Under the new legislation, section 320.27 gives police the authority to conduct random and mandatory impaired driving tests without any reasonable suspicion that the driver is under the influence. Whereas previously under the law, police were only able to conduct impaired driving tests if they had a reasonable suspicion that the driver had been drinking. This ‘reasonable suspicion’ was based on various behavioral clues and observations, which included slurred speech, odors of alcohol, admission of consumption, and vehicle operation.
The new legislation has completely abolished the already low-threshold requirement of reasonable suspicion and gives law enforcement the ability to conduct a road side breath-test whenever they want. This new mandatory random breath-testing regime expands state power exponentially and contains provisions that will significantly impact section 8 (protection against unreasonable search and seizure) and 9 (the right not to be arbitrarily detained or imprisoned) of the Charter. This increase in police power will not come without costs, Canada has a history of police violence and abuse of power. Giving police a discretionary personal search power is analogous to the phenomenon of “carding” and this will disproportionately target marginalized groups, who are already subjected to discrimination by police1 Consequently, this could substantially increase the problem law-enforcement already has with racial profiling.

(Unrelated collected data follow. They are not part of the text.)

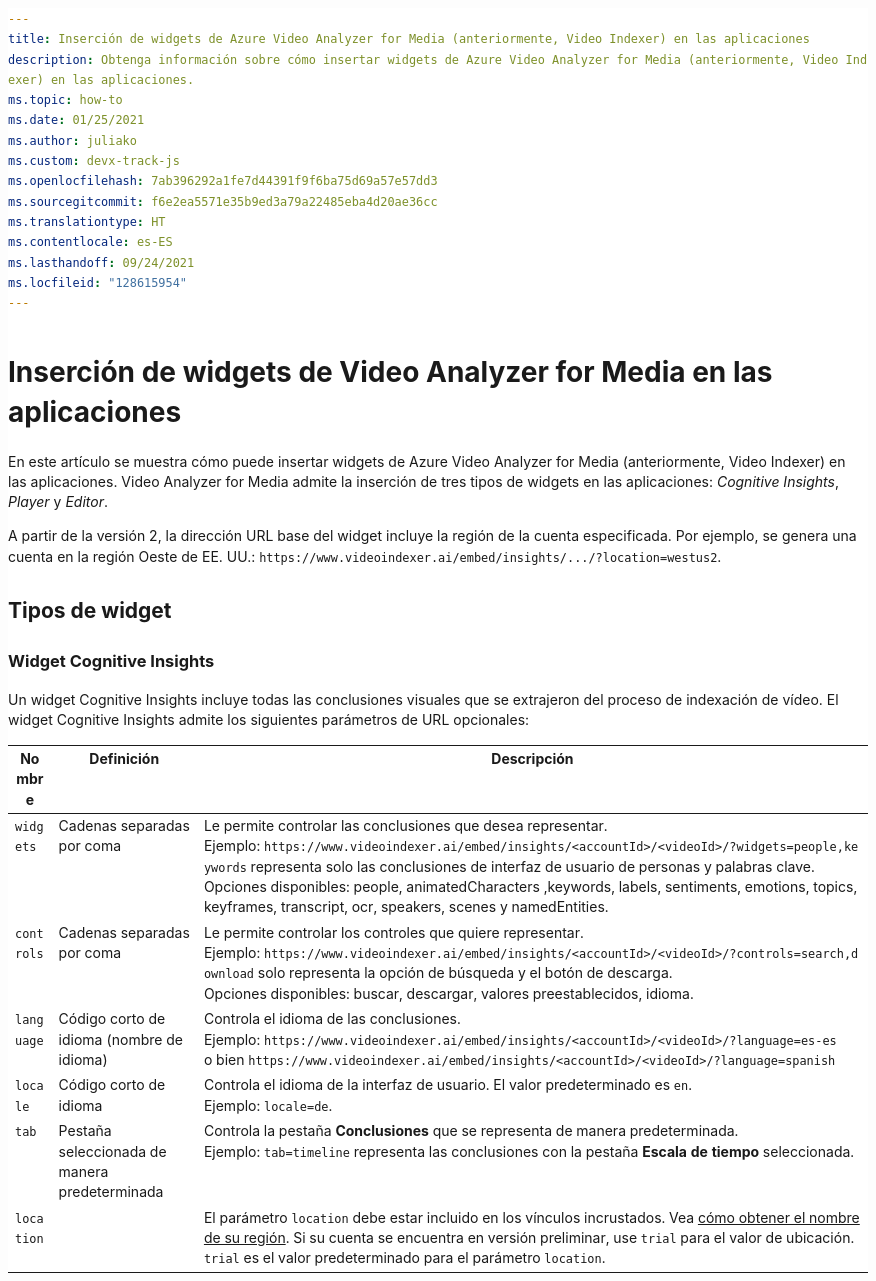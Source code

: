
 ```yaml
---
title: Inserción de widgets de Azure Video Analyzer for Media (anteriormente, Video Indexer) en las aplicaciones
description: Obtenga información sobre cómo insertar widgets de Azure Video Analyzer for Media (anteriormente, Video Indexer) en las aplicaciones.
ms.topic: how-to
ms.date: 01/25/2021
ms.author: juliako
ms.custom: devx-track-js
ms.openlocfilehash: 7ab396292a1fe7d44391f9f6ba75d69a57e57dd3
ms.sourcegitcommit: f6e2ea5571e35b9ed3a79a22485eba4d20ae36cc
ms.translationtype: HT
ms.contentlocale: es-ES
ms.lasthandoff: 09/24/2021
ms.locfileid: "128615954"
---
```

# <a name="embed-video-analyzer-for-media-widgets-in-your-apps"></a>Inserción de widgets de Video Analyzer for Media en las aplicaciones

En este artículo se muestra cómo puede insertar widgets de Azure Video Analyzer for Media (anteriormente, Video Indexer) en las aplicaciones. Video Analyzer for Media admite la inserción de tres tipos de widgets en las aplicaciones: *Cognitive Insights*, *Player* y *Editor*.

A partir de la versión 2, la dirección URL base del widget incluye la región de la cuenta especificada. Por ejemplo, se genera una cuenta en la región Oeste de EE. UU.: `https://www.videoindexer.ai/embed/insights/.../?location=westus2`.

## <a name="widget-types"></a>Tipos de widget

### <a name="cognitive-insights-widget"></a>Widget Cognitive Insights

Un widget Cognitive Insights incluye todas las conclusiones visuales que se extrajeron del proceso de indexación de vídeo. El widget Cognitive Insights admite los siguientes parámetros de URL opcionales:

|Nombre|Definición|Descripción|
|---|---|---|
|`widgets` | Cadenas separadas por coma | Le permite controlar las conclusiones que desea representar.<br/>Ejemplo: `https://www.videoindexer.ai/embed/insights/<accountId>/<videoId>/?widgets=people,keywords` representa solo las conclusiones de interfaz de usuario de personas y palabras clave.<br/>Opciones disponibles: people, animatedCharacters ,keywords, labels, sentiments, emotions, topics, keyframes, transcript, ocr, speakers, scenes y namedEntities.|
|`controls`|Cadenas separadas por coma|Le permite controlar los controles que quiere representar.<br/>Ejemplo: `https://www.videoindexer.ai/embed/insights/<accountId>/<videoId>/?controls=search,download` solo representa la opción de búsqueda y el botón de descarga.<br/>Opciones disponibles: buscar, descargar, valores preestablecidos, idioma.|
|`language`|Código corto de idioma (nombre de idioma)|Controla el idioma de las conclusiones.<br/>Ejemplo: `https://www.videoindexer.ai/embed/insights/<accountId>/<videoId>/?language=es-es` <br/>o bien `https://www.videoindexer.ai/embed/insights/<accountId>/<videoId>/?language=spanish`|
|`locale` | Código corto de idioma | Controla el idioma de la interfaz de usuario. El valor predeterminado es `en`. <br/>Ejemplo: `locale=de`.|
|`tab` | Pestaña seleccionada de manera predeterminada | Controla la pestaña **Conclusiones** que se representa de manera predeterminada. <br/>Ejemplo: `tab=timeline` representa las conclusiones con la pestaña **Escala de tiempo** seleccionada.|
|`location` ||El parámetro `location` debe estar incluido en los vínculos incrustados. Vea [cómo obtener el nombre de su región](regions.md). Si su cuenta se encuentra en versión preliminar, use `trial` para el valor de ubicación. `trial` es el valor predeterminado para el parámetro `location`.|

Bill C-46 exhibits striking similarities to Bill C-73 the Dangerous and Impaired Driving Act, which was condemned by the Public Safety Committee stating, “legal problems with the Bill far outweigh the potential salutary effects.” Impaired driving provisions are already among the most litigated in the Criminal Code and this new legislation will result in increased burdens on our judicial system, which is already severely overwhelmed. This may impair an accused individual’s section 11 Charter right to be tried within a reasonable amount of time and will leave victims of impaired driving seeking closure for extended durations of time.
Section 320.14 states that being impaired within two hours of driving is now also an offence. This can lead to some absurd convictions. For example, assume that I drove to a wine tasting event sober with the full intention of leaving my car overnight. I consume a few glasses of wine and suddenly the police show up and demand a breath-test because it is within two-hours since I last operated my vehicle. I could theoretically be charged with impaired driving. This reverses the burden of proof, treating an accused as guilty until proven innocent. This would require an accused to hire a toxicologist in order to corroborate their claims. It is up to the Crown to prove that an accused person committed a crime and is guilty, not up to the accused to prove that he or she is innocent.
This legislation is sloppy at best and although some Canadians may not take issue with these mandatory random breath-tests because their experiences with police are minimal, this legislation should not be accepted quietly. Safer roads are also not a guarantee, as harsher punishments do not always deter offenders2 Again, I do not think impaired driving should be tolerated in any respect, but Bill C-46 is inconsistent with our Charter values and is a slippery slope for increased state power. This legislation is not a justified limitation on our freedoms as outlined in section 1 of the Charter and thus it will most likely be deemed unconstitutional by the Supreme Court of Canada when it is inevitably challenged.
1 Anthony Laycock, “Bill C-46, and Act to amend the Criminal Code and to make consequential amendments to other Acts” (28 February 2018), online: The Criminal Lawyers Association < https://www.criminallawyers.ca/wp-content/uploads/2018/03/C46Submissions.pdf> [perma.cc/WC9V-V67R].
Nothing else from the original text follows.